Buckwheat, in its toasted  form, has been and still is a very popular product is Eastern Europe. It has a distinctive smell and taste so it may be slightly off-putting for the first time user. To be honest, I couldn't stand buckwheat while I was a child. The breakthrough happened in my early twenties when I had some digestion problems. Suddenly my body decided that I needed a buckwheat. I have no idea where this came from but I did enjoy my first bowl of simple buckwheat porridge.

Now I use buckwheat a lot, not only for its health benefits but also for versatility. A little while ago toasted buckwheat groats were not available in supermarkets, only raw. Now supermarkets are offering "world foods" sections that make shopping easy. You can buy everything from one place. If you're shopping online, search for "kasha", "buckwheat" or "buckwheat groats".  Sainsbury's has a massive isle of Polish food, you will definitely find there.

Okay, so how to cook roasted buckwheat? If you know how to cook rice, you will know how to cook buckwheat. Simple as that. I do not soak buckwheat overnight nor I wash it before boiling simply because it comes very clean these days. Another reason, I like to prepare buckwheat in a deep pan as I would do risotto.

Toasted buckwheat and prawn recipe


  • 1 cup of toasted buckwheat
  • 1 medium onion
  • 1 large garlic clove
  • 1/2 of red chilli no seeds
  • 1 cube of vegetable or chicken stock
  • 2 cups of boiled water
  • 1 cup of raw king prawns
  • 2 large tomatoes
  • Generous pinch of fresh dill
  • Splash or two of olive oil


Take a deep pan that comes with the lid and splash a little olive oil. Add finely chopped onion and cook until soft. Add finely chopped garlic and chilli and continue cooking for 1 minute. Do not allow garlic to burn. Reduce the heat and add another splash of oil if needed. You have to have enough oil to cover all buckwheat.

Add buckwheat and allow it to absorb oil and flavours from garlic and onion. Cook for 4 minutes, stirring every minute. In the meantime, mix water with stock and be ready to pour over the buckwheat. Cover the lid, reduce the heat and allow to simmer for 10 minutes.

When you see buckwheat expanding and most of the water absorbed, add tomato wedges. Cook for another minute. Make sure you still have a little water left, if need more just add a dash of boiled water. Always have it ready by your side.
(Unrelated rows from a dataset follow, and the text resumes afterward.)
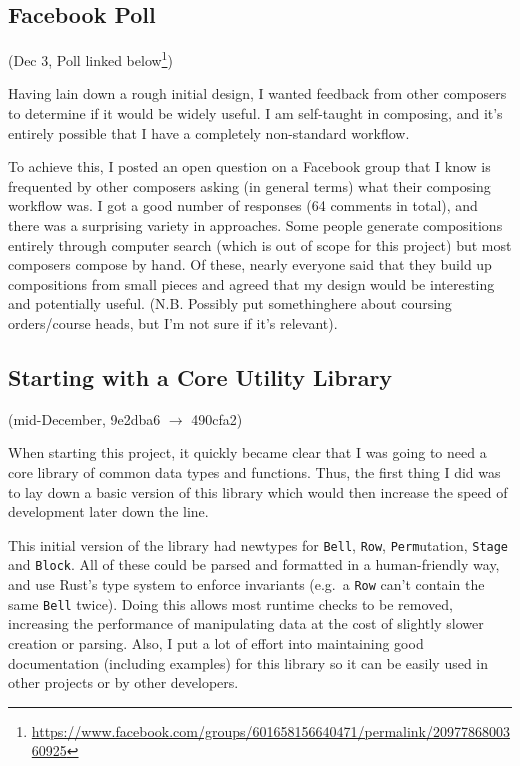 \documentclass[12pt]{article}
\newcommand{\footurl}[1]{\footnote{\url{#1}}}
\begin{document}
\subsection{Facebook Poll}

(Dec 3, Poll linked
below\footurl{https://www.facebook.com/groups/601658156640471/permalink/2097786800360925})

Having lain down a rough initial design, I wanted feedback from other composers to determine if it
would be widely useful.  I am self-taught in composing, and it's entirely possible that I have a
completely non-standard workflow.

To achieve this, I posted an open question on a Facebook group that I know is frequented by other
composers asking (in general terms) what their composing workflow was.  I got a good number of
responses (64 comments in total), and there was a surprising variety in approaches.  Some people
generate compositions entirely through computer search (which is out of scope for this project) but
most composers compose by hand.  Of these, nearly everyone said that they build up compositions from
small pieces and agreed that my design would be interesting and potentially useful.  (N.B. Possibly
put somethinghere about coursing orders/course heads, but I'm not sure if it's relevant).

\subsection{Starting with a Core Utility Library}

(mid-December, 9e2dba6 $\to$ 490cfa2)

When starting this project, it quickly became clear that I was going to need a core library of
common data types and functions.  Thus, the first thing I did was to lay down a basic version of
this library which would then increase the speed of development later down the line.

This initial version of the library had newtypes for \verb|Bell|, \verb|Row|, \verb|Perm|utation,
\verb|Stage| and \verb|Block|.  All of these could be parsed and formatted in a human-friendly way,
and use Rust's type system to enforce invariants (e.g.\ a \verb|Row| can't contain the same
\verb|Bell| twice).  Doing this allows most runtime checks to be removed, increasing the performance
of manipulating data at the cost of slightly slower creation or parsing.  Also, I put a lot of
effort into maintaining good documentation (including examples) for this library so it can be easily
used in other projects or by other developers.
\end{document}
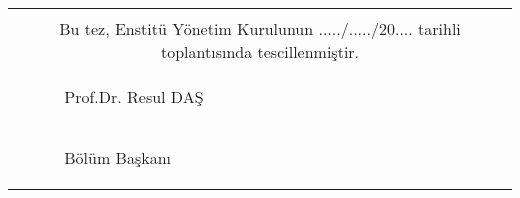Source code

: \begin{titlepage}
\begin{table}[ht!]
\begin{tabular}{ p{} p{}}
%
%
%
&\\[10pt]
				 \multicolumn{2}{c}{\hspace{2.5cm}\footnotesize Bu tez, Enstitü Yönetim Kurulunun ...../...../20.... tarihli toplantısında tescillenmiştir.}\\		
				& {\begin{center}
						\hspace{-1cm}\small Prof.Dr. Resul DAŞ
				\end{center}}			\\[-35pt]					            
				& {\begin{center}
						\hspace{-1cm}\small Bölüm Başkanı
				\end{center}}				\\[-35pt]
							
\end{tabular}

\end{table}



\end{titlepage}
\restoregeometry
\newpage
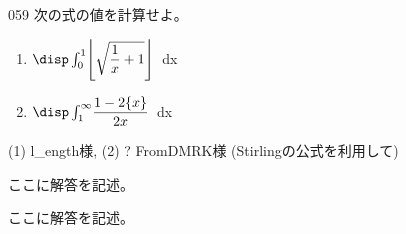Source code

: \begin{thm}{059}{}{}
 次の式の値を計算せよ。
 \begin{enumerate}
  \item $\disp \int_0^1\! \left\lfloor \sqrt{\dfrac{1}{x}+1} \right\rfloor$ \,dx
  \item $\disp \int_1^\infty\! \dfrac{1-2\{x\}}{2x}$ \,dx
 \end{enumerate}
 (1)  l\_ength様, (2) \hosi ? FromDMRK様 (Stirlingの公式を利用して)
\end{thm}

ここに解答を記述。

ここに解答を記述。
Scatter prawns over the top of almost cooked buckwheat and allow prawns to cook. When prawns have changed their colour from grey to pink they will be cooked. There is nothing worse than overcooked prawns. Don't leave the pan, just watch over the lid how prawns change their appearance. Once prawns turn pink, have a little taste and, if you need, you can add more salt, a little pinch of black pepper and sprinkle with fresh dill. Remove pan (keep the lid on) from the heat and allow to sit for 10 minutes.

It tastes great with a good company and a nice glass of wine:) Enjoy!